Otis The Wolf, parts 1094 - 1097



1094. "But those modern artists had this coming to then going back to Mr. Warhol who asked us to see ordinary things in a new way. And how do you see ordinary things in a new way? Simply by taking ordinary things and blowing them up and asking us to look at them in grand halls and pretentious spaces. But ordinary things remain ordinary things regardless."



1095. "Even an ordinary mouse can make us stand to attention if his entrance and exit is announced to us by a trumpet fanfare. But take away the fanfare and the mouse is just a mouse again. So it is with ordinary postage stamps, they are canceled and thrown into the trash, but some old man may keep a few in a shoe box. But what of the random stamp that finds its way into a triple matted gilded frame all alone on the far wall of a gigantic exhibit room."

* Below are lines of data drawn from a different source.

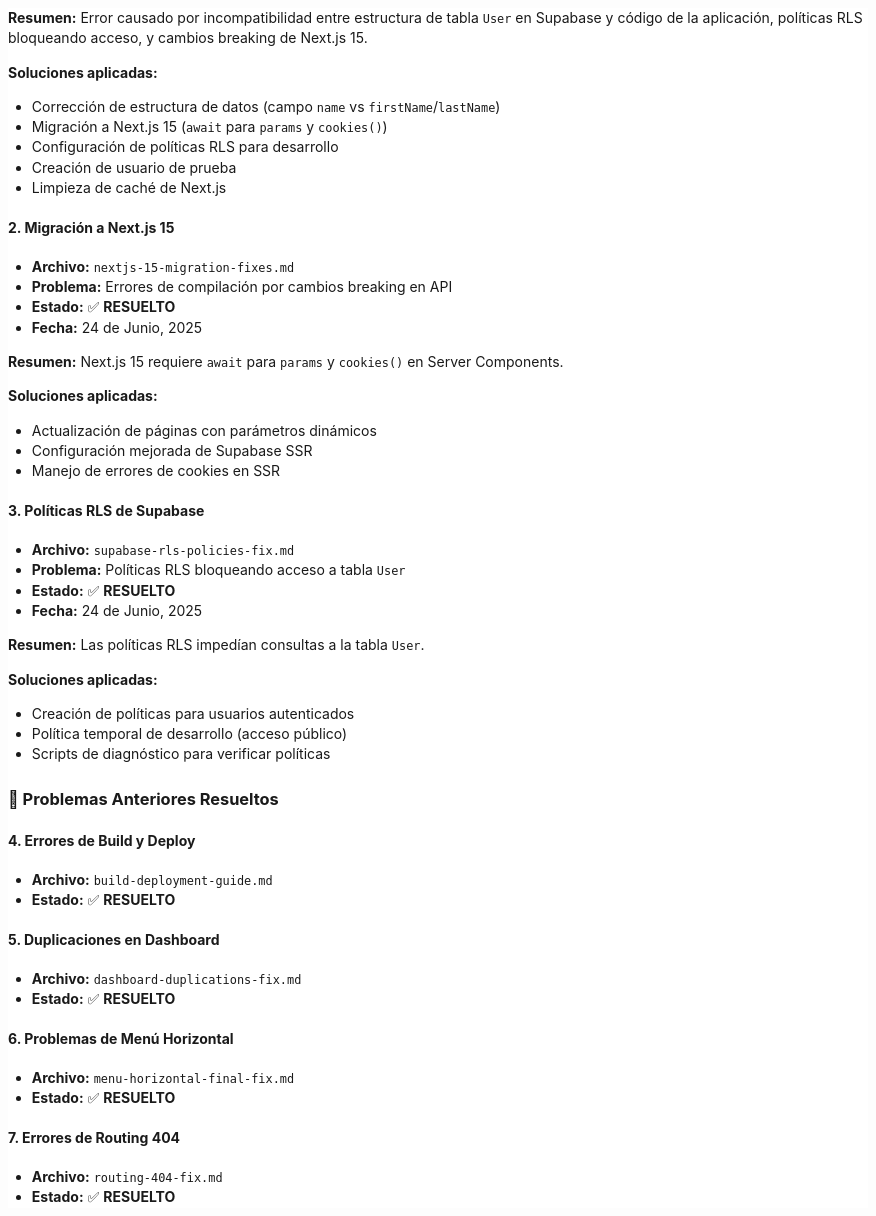 **Resumen:** Error causado por incompatibilidad entre estructura de tabla `User` en Supabase y código de la aplicación, políticas RLS bloqueando acceso, y cambios breaking de Next.js 15.

**Soluciones aplicadas:**
- Corrección de estructura de datos (campo `name` vs `firstName`/`lastName`)
- Migración a Next.js 15 (`await` para `params` y `cookies()`)
- Configuración de políticas RLS para desarrollo
- Creación de usuario de prueba
- Limpieza de caché de Next.js

#### **2. Migración a Next.js 15**
- **Archivo:** `nextjs-15-migration-fixes.md`
- **Problema:** Errores de compilación por cambios breaking en API
- **Estado:** ✅ **RESUELTO**
- **Fecha:** 24 de Junio, 2025

**Resumen:** Next.js 15 requiere `await` para `params` y `cookies()` en Server Components.

**Soluciones aplicadas:**
- Actualización de páginas con parámetros dinámicos
- Configuración mejorada de Supabase SSR
- Manejo de errores de cookies en SSR

#### **3. Políticas RLS de Supabase**
- **Archivo:** `supabase-rls-policies-fix.md`
- **Problema:** Políticas RLS bloqueando acceso a tabla `User`
- **Estado:** ✅ **RESUELTO**
- **Fecha:** 24 de Junio, 2025

**Resumen:** Las políticas RLS impedían consultas a la tabla `User`.

**Soluciones aplicadas:**
- Creación de políticas para usuarios autenticados
- Política temporal de desarrollo (acceso público)
- Scripts de diagnóstico para verificar políticas

### **🔧 Problemas Anteriores Resueltos**

#### **4. Errores de Build y Deploy**
- **Archivo:** `build-deployment-guide.md`
- **Estado:** ✅ **RESUELTO**

#### **5. Duplicaciones en Dashboard**
- **Archivo:** `dashboard-duplications-fix.md`
- **Estado:** ✅ **RESUELTO**

#### **6. Problemas de Menú Horizontal**
- **Archivo:** `menu-horizontal-final-fix.md`
- **Estado:** ✅ **RESUELTO**

#### **7. Errores de Routing 404**
- **Archivo:** `routing-404-fix.md`
- **Estado:** ✅ **RESUELTO**
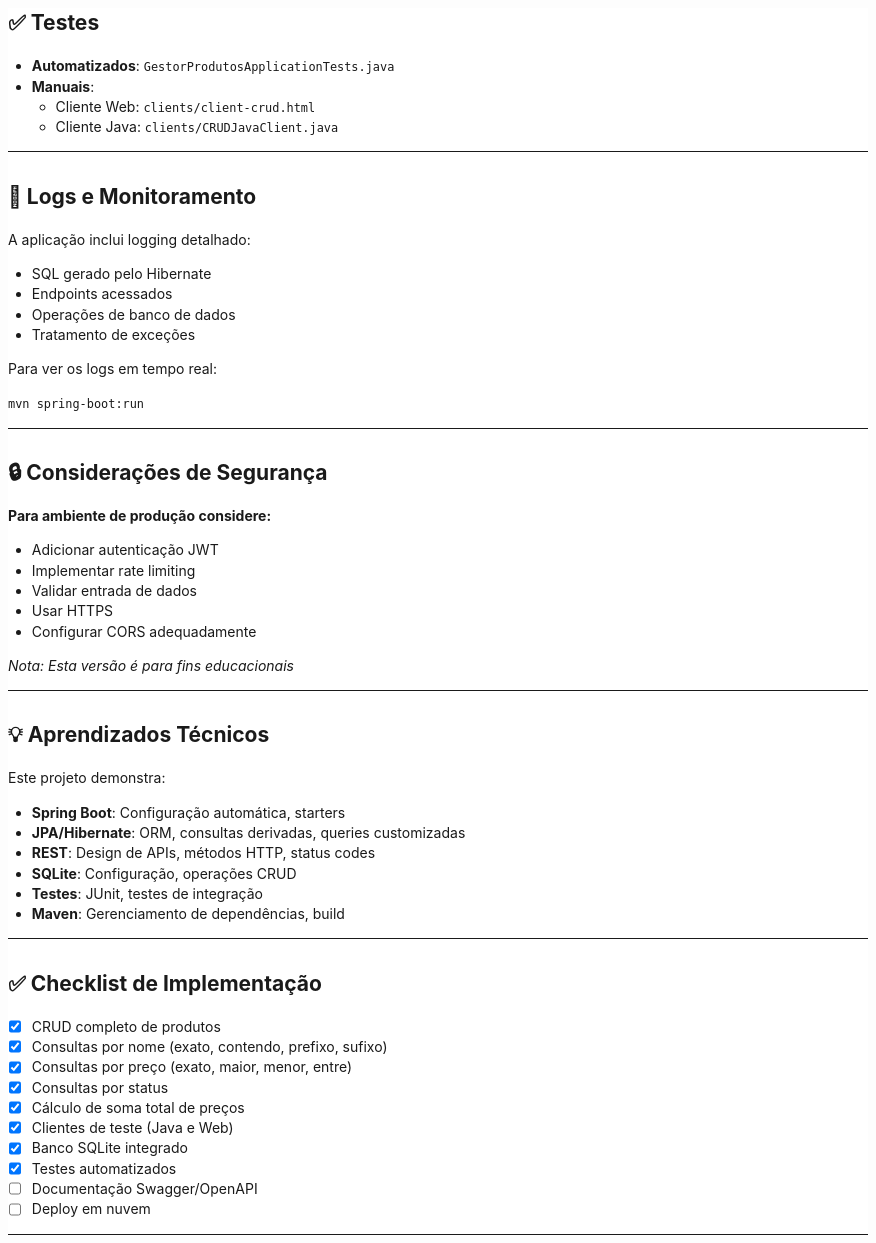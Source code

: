 ## ✅ Testes

* **Automatizados**: `GestorProdutosApplicationTests.java`
* **Manuais**: 
  - Cliente Web: `clients/client-crud.html`
  - Cliente Java: `clients/CRUDJavaClient.java`

---

## 📝 Logs e Monitoramento

A aplicação inclui logging detalhado:
- SQL gerado pelo Hibernate
- Endpoints acessados
- Operações de banco de dados
- Tratamento de exceções

Para ver os logs em tempo real:
```bash
mvn spring-boot:run
```

---

## 🔒 Considerações de Segurança

**Para ambiente de produção considere:**
- Adicionar autenticação JWT
- Implementar rate limiting
- Validar entrada de dados
- Usar HTTPS
- Configurar CORS adequadamente

*Nota: Esta versão é para fins educacionais*

---

## 💡 Aprendizados Técnicos

Este projeto demonstra:
- **Spring Boot**: Configuração automática, starters
- **JPA/Hibernate**: ORM, consultas derivadas, queries customizadas
- **REST**: Design de APIs, métodos HTTP, status codes
- **SQLite**: Configuração, operações CRUD
- **Testes**: JUnit, testes de integração
- **Maven**: Gerenciamento de dependências, build

---

## ✅ Checklist de Implementação

- [x] CRUD completo de produtos
- [x] Consultas por nome (exato, contendo, prefixo, sufixo)
- [x] Consultas por preço (exato, maior, menor, entre)
- [x] Consultas por status
- [x] Cálculo de soma total de preços
- [x] Clientes de teste (Java e Web)
- [x] Banco SQLite integrado
- [x] Testes automatizados
- [ ] Documentação Swagger/OpenAPI
- [ ] Deploy em nuvem

---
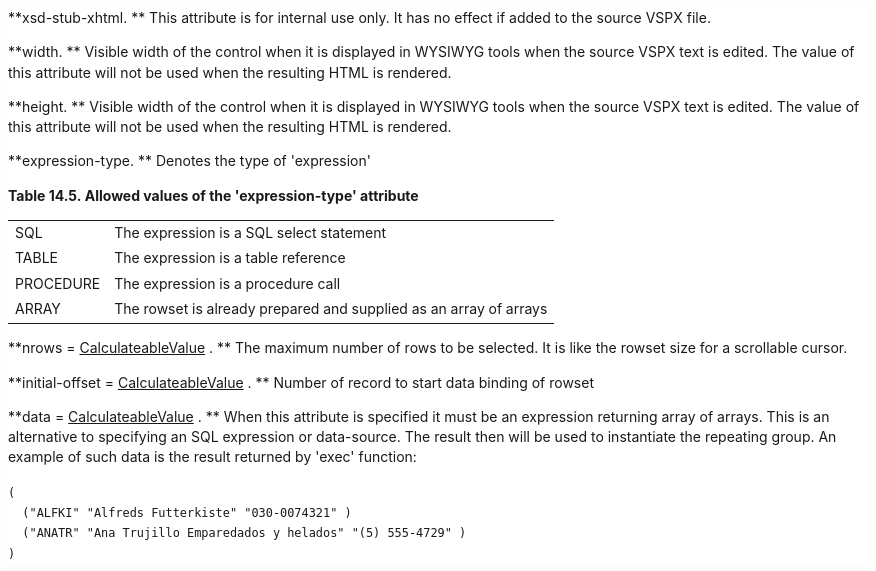 **xsd-stub-xhtml. ** This attribute is for internal use only. It has no
effect if added to the source VSPX file.

**width. ** Visible width of the control when it is displayed in WYSIWYG
tools when the source VSPX text is edited. The value of this attribute
will not be used when the resulting HTML is rendered.

**height. ** Visible width of the control when it is displayed in
WYSIWYG tools when the source VSPX text is edited. The value of this
attribute will not be used when the resulting HTML is rendered.

**expression-type. ** Denotes the type of 'expression'

<div id="id40241" class="table">

**Table 14.5. Allowed values of the 'expression-type' attribute**

<div class="table-contents">

|           |                                                                   |
|-----------|-------------------------------------------------------------------|
| SQL       | The expression is a SQL select statement                          |
| TABLE     | The expression is a table reference                               |
| PROCEDURE | The expression is a procedure call                                |
| ARRAY     | The rowset is already prepared and supplied as an array of arrays |

</div>

</div>

  

**nrows = <a href="vc_type_calculateablevalue.html" class="link"
title="CalculateableValue">CalculateableValue</a> . ** The maximum
number of rows to be selected. It is like the rowset size for a
scrollable cursor.

**initial-offset =
<a href="vc_type_calculateablevalue.html" class="link"
title="CalculateableValue">CalculateableValue</a> . ** Number of record
to start data binding of rowset

**data = <a href="vc_type_calculateablevalue.html" class="link"
title="CalculateableValue">CalculateableValue</a> . ** When this
attribute is specified it must be an expression returning array of
arrays. This is an alternative to specifying an SQL expression or
data-source. The result then will be used to instantiate the repeating
group. An example of such data is the result returned by 'exec'
function:

``` programlisting
(
  ("ALFKI" "Alfreds Futterkiste" "030-0074321" )
  ("ANATR" "Ana Trujillo Emparedados y helados" "(5) 555-4729" )
)
```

1096. We may approach that postage stamp in silence, wondering what its significance is, but inwardly we feel it is a confidence game and we are being tricked. How many people have left that kind of an exhibit asking the same question that has no acceptable answer, "Is all that I just looked at  silly nonsense, or am I a stupid person, which it it?


1097. "In short," he concluded,  "in the past museums were built to be the backdrop for great art, now art has become the indifferent backdrop for egotistical architecture." When Buboni finished his rant I turned to the Duck to see what he would have to say about the subject.